Records =
------------------------------------
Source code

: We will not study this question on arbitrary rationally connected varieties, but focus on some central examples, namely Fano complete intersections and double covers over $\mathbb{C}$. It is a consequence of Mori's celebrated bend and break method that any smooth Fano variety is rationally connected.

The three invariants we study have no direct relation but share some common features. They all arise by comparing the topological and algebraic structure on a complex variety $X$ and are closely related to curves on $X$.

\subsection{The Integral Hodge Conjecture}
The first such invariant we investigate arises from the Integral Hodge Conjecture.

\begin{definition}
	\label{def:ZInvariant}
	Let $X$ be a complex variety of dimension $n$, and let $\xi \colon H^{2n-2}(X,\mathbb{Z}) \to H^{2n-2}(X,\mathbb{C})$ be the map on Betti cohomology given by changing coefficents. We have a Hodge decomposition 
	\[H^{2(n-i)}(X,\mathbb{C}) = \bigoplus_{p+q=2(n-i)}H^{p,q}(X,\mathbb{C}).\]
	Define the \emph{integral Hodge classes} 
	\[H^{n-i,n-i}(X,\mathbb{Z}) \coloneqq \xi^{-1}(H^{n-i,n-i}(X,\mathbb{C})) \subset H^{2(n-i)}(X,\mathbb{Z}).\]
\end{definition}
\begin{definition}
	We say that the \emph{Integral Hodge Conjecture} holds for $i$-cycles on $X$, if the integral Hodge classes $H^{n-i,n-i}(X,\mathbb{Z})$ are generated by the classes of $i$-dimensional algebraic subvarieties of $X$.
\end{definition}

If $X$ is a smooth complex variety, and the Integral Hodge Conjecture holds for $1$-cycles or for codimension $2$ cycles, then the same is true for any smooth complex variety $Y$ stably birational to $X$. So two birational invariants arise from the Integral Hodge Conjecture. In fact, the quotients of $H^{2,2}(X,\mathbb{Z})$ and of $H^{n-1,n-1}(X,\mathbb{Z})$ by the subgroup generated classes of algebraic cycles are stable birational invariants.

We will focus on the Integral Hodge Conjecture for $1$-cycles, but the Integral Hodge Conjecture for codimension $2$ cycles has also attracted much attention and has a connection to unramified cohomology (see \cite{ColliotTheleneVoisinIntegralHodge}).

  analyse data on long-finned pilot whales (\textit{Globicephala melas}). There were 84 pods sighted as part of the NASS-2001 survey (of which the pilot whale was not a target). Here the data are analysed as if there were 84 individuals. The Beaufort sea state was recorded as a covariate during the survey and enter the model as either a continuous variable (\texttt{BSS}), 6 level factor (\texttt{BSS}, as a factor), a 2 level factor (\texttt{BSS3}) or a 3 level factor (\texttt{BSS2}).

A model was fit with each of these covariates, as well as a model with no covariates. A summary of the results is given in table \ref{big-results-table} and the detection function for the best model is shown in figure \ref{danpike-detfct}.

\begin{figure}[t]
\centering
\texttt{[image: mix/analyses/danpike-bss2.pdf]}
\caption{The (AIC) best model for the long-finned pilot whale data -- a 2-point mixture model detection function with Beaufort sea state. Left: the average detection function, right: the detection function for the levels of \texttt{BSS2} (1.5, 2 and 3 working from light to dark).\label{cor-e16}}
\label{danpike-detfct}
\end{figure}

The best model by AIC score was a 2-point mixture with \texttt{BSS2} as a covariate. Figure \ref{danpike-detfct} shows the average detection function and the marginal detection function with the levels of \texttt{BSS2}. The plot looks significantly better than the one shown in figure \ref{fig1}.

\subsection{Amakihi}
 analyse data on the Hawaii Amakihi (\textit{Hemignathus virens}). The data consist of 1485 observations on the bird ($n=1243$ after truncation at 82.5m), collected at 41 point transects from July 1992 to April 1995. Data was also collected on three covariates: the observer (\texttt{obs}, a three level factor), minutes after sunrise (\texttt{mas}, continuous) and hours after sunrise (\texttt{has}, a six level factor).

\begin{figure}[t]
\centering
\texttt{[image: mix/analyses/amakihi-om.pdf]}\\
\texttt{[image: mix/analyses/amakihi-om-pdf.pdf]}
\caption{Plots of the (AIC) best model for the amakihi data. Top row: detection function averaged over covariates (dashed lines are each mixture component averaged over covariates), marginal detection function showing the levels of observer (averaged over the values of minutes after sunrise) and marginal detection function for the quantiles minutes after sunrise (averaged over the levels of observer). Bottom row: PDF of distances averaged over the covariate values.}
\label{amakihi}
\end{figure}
------------------------------------
What to produce = Make an exact copy of the data above.

Response below =
Source code

: We will not study this question on arbitrary rationally connected varieties, but focus on some central examples, namely Fano complete intersections and double covers over $\mathbb{C}$. It is a consequence of Mori's celebrated bend and break method that any smooth Fano variety is rationally connected.

The three invariants we study have no direct relation but share some common features. They all arise by comparing the topological and algebraic structure on a complex variety $X$ and are closely related to curves on $X$.

\subsection{The Integral Hodge Conjecture}
The first such invariant we investigate arises from the Integral Hodge Conjecture.

\begin{definition}
	\label{def:ZInvariant}
	Let $X$ be a complex variety of dimension $n$, and let $\xi \colon H^{2n-2}(X,\mathbb{Z}) \to H^{2n-2}(X,\mathbb{C})$ be the map on Betti cohomology given by changing coefficents. We have a Hodge decomposition 
	\[H^{2(n-i)}(X,\mathbb{C}) = \bigoplus_{p+q=2(n-i)}H^{p,q}(X,\mathbb{C}).\]
	Define the \emph{integral Hodge classes} 
	\[H^{n-i,n-i}(X,\mathbb{Z}) \coloneqq \xi^{-1}(H^{n-i,n-i}(X,\mathbb{C})) \subset H^{2(n-i)}(X,\mathbb{Z}).\]
\end{definition}
\begin{definition}
	We say that the \emph{Integral Hodge Conjecture} holds for $i$-cycles on $X$, if the integral Hodge classes $H^{n-i,n-i}(X,\mathbb{Z})$ are generated by the classes of $i$-dimensional algebraic subvarieties of $X$.
\end{definition}

If $X$ is a smooth complex variety, and the Integral Hodge Conjecture holds for $1$-cycles or for codimension $2$ cycles, then the same is true for any smooth complex variety $Y$ stably birational to $X$. So two birational invariants arise from the Integral Hodge Conjecture. In fact, the quotients of $H^{2,2}(X,\mathbb{Z})$ and of $H^{n-1,n-1}(X,\mathbb{Z})$ by the subgroup generated classes of algebraic cycles are stable birational invariants.

We will focus on the Integral Hodge Conjecture for $1$-cycles, but the Integral Hodge Conjecture for codimension $2$ cycles has also attracted much attention and has a connection to unramified cohomology (see \cite{ColliotTheleneVoisinIntegralHodge}).

  analyse data on long-finned pilot whales (\textit{Globicephala melas}). There were 84 pods sighted as part of the NASS-2001 survey (of which the pilot whale was not a target). Here the data are analysed as if there were 84 individuals. The Beaufort sea state was recorded as a covariate during the survey and enter the model as either a continuous variable (\texttt{BSS}), 6 level factor (\texttt{BSS}, as a factor), a 2 level factor (\texttt{BSS3}) or a 3 level factor (\texttt{BSS2}).

A model was fit with each of these covariates, as well as a model with no covariates. A summary of the results is given in table \ref{big-results-table} and the detection function for the best model is shown in figure \ref{danpike-detfct}.

\begin{figure}[t]
\centering
\texttt{[image: mix/analyses/danpike-bss2.pdf]}
\caption{The (AIC) best model for the long-finned pilot whale data -- a 2-point mixture model detection function with Beaufort sea state. Left: the average detection function, right: the detection function for the levels of \texttt{BSS2} (1.5, 2 and 3 working from light to dark).\label{cor-e16}}
\label{danpike-detfct}
\end{figure}

The best model by AIC score was a 2-point mixture with \texttt{BSS2} as a covariate. Figure \ref{danpike-detfct} shows the average detection function and the marginal detection function with the levels of \texttt{BSS2}. The plot looks significantly better than the one shown in figure \ref{fig1}.

\subsection{Amakihi}
 analyse data on the Hawaii Amakihi (\textit{Hemignathus virens}). The data consist of 1485 observations on the bird ($n=1243$ after truncation at 82.5m), collected at 41 point transects from July 1992 to April 1995. Data was also collected on three covariates: the observer (\texttt{obs}, a three level factor), minutes after sunrise (\texttt{mas}, continuous) and hours after sunrise (\texttt{has}, a six level factor).

\begin{figure}[t]
\centering
\texttt{[image: mix/analyses/amakihi-om.pdf]}\\
\texttt{[image: mix/analyses/amakihi-om-pdf.pdf]}
\caption{Plots of the (AIC) best model for the amakihi data. Top row: detection function averaged over covariates (dashed lines are each mixture component averaged over covariates), marginal detection function showing the levels of observer (averaged over the values of minutes after sunrise) and marginal detection function for the quantiles minutes after sunrise (averaged over the levels of observer). Bottom row: PDF of distances averaged over the covariate values.}
\label{amakihi}
\end{figure}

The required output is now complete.